*TASK:*
Scan the records below. Copy every line in which the word "thoughts" appears.

*SUPPLIED MATERIAL:*
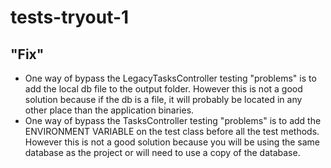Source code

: # tests-tryout-1

## "Fix"

- One way of bypass the LegacyTasksController testing "problems" is to add the local db file to the output folder. However this is not a good solution because if the db is a file, it will probably be located in any other place than the application binaries.
- One way of bypass the TasksController testing "problems" is to add the ENVIRONMENT VARIABLE on the test class before all the test methods. However this is not a good solution because you will be using the same database as the project or will need to use a copy of the database.
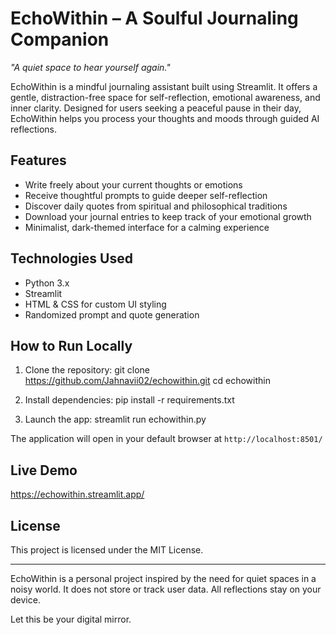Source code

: # EchoWithin – A Soulful Journaling Companion

_"A quiet space to hear yourself again."_

EchoWithin is a mindful journaling assistant built using Streamlit. It offers a gentle, distraction-free space for self-reflection, emotional awareness, and inner clarity. Designed for users seeking a peaceful pause in their day, EchoWithin helps you process your thoughts and moods through guided AI reflections.

## Features

- Write freely about your current thoughts or emotions
- Receive thoughtful prompts to guide deeper self-reflection
- Discover daily quotes from spiritual and philosophical traditions
- Download your journal entries to keep track of your emotional growth
- Minimalist, dark-themed interface for a calming experience

## Technologies Used

- Python 3.x
- Streamlit
- HTML & CSS for custom UI styling
- Randomized prompt and quote generation

## How to Run Locally

1. Clone the repository:
git clone https://github.com/Jahnavii02/echowithin.git
cd echowithin

2. Install dependencies:
pip install -r requirements.txt

3. Launch the app:
streamlit run echowithin.py


The application will open in your default browser at `http://localhost:8501/`

## Live Demo

https://echowithin.streamlit.app/
## License

This project is licensed under the MIT License.

---

EchoWithin is a personal project inspired by the need for quiet spaces in a noisy world. It does not store or track user data. All reflections stay on your device.

Let this be your digital mirror.
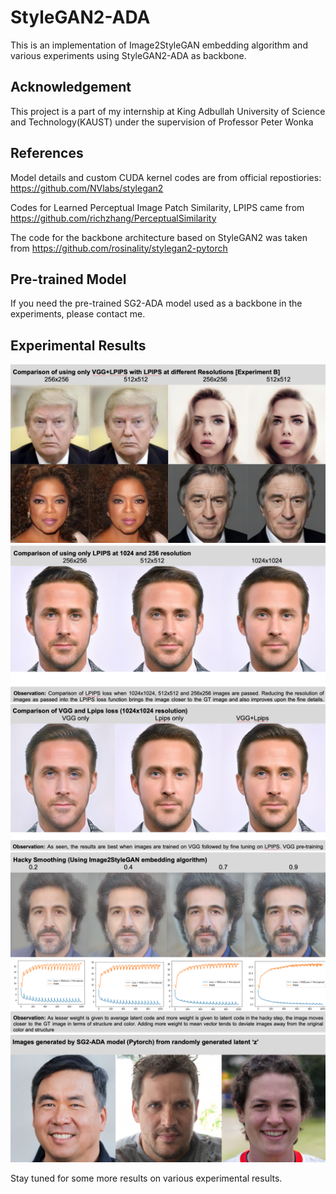 # StyleGAN2-ADA
This is an implementation of Image2StyleGAN embedding algorithm and various experiments using StyleGAN2-ADA as backbone.

## Acknowledgement

This project is a part of my internship at King Adbullah University of Science and Technology(KAUST) under the supervision of Professor Peter Wonka

## References
Model details and custom CUDA kernel codes are from official repostiories: https://github.com/NVlabs/stylegan2

Codes for Learned Perceptual Image Patch Similarity, LPIPS came from https://github.com/richzhang/PerceptualSimilarity

The code for the backbone architecture based on StyleGAN2 was taken from https://github.com/rosinality/stylegan2-pytorch

## Pre-trained Model
If you need the pre-trained SG2-ADA model used as a backbone in the experiments, please contact me.

## Experimental Results

![Screenshot](1.png)
![Screenshot](2.png)
![Screenshot](3.png)
![Screenshot](4.png)
![Screenshot](5.png)


Stay tuned for some more results on various experimental results.
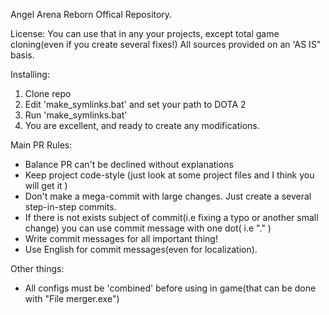 ﻿Angel Arena Reborn Offical Repository.

License:
You can use that in any your projects, except total game cloning(even if you create several fixes!)
All sources provided on an 'AS IS" basis. 

Installing:
1. Clone repo
2. Edit 'make_symlinks.bat' and set your path to DOTA 2
3. Run 'make_symlinks.bat' 
4. You are excellent, and ready to create any modifications.

Main PR Rules:
 - Balance PR can't be declined without explanations
 - Keep project code-style (just look at some project files and I think you will get it )
 - Don't make a mega-commit with large changes. Just create a several step-in-step commits.
 - If there is not exists subject of commit(i.e fixing a typo or another small change) you can use commit message with one dot( i.e "." )
 - Write commit messages for all important thing!
 - Use English for commit messages(even for localization).
 
Other things:
 - All configs must be 'combined' before using in game(that can be done with "File merger.exe")
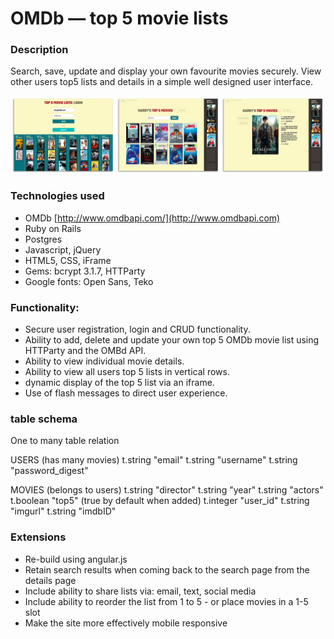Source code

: # OMDb — top 5 movie lists

### Description
Search, save, update and display your own favourite movies securely. View other users top5 lists and details in a simple well designed user interface.

![screengrabs](sc.jpg)

### Technologies used
* OMDb [http://www.omdbapi.com/](http://www.omdbapi.com)
* Ruby on Rails
* Postgres
* Javascript, jQuery
* HTML5, CSS, iFrame
* Gems: bcrypt 3.1.7, HTTParty
* Google fonts: Open Sans, Teko


### Functionality:
* Secure user registration, login and CRUD functionality.
* Ability to add, delete and update your own top 5 OMDb movie list using HTTParty and the OMBd API.
* Ability to view individual movie details.
* Ability to view all users top 5 lists in vertical rows.
* dynamic display of the top 5 list via an iframe.
* Use of flash messages to direct user experience.

### table schema
One to many table relation

USERS (has many movies)
  t.string   "email"
  t.string   "username"
  t.string   "password_digest"

MOVIES  (belongs to users)
  t.string   "director"
  t.string   "year"
  t.string   "actors"
  t.boolean  "top5" (true by default when added)
  t.integer  "user_id"
  t.string   "imgurl"
  t.string   "imdbID"


### Extensions
* Re-build using angular.js
* Retain search results when coming back to the search page from the details page
* Include ability to share lists via: email, text, social media
* Include ability to reorder the list from 1 to 5 - or place movies in a 1-5 slot
* Make the site more effectively mobile responsive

*ANSWER BOX:*
EchoWithin is a mindful journaling assistant built using Streamlit. It offers a gentle, distraction-free space for self-reflection, emotional awareness, and inner clarity. Designed for users seeking a peaceful pause in their day, EchoWithin helps you process your thoughts and moods through guided AI reflections.
- Write freely about your current thoughts or emotions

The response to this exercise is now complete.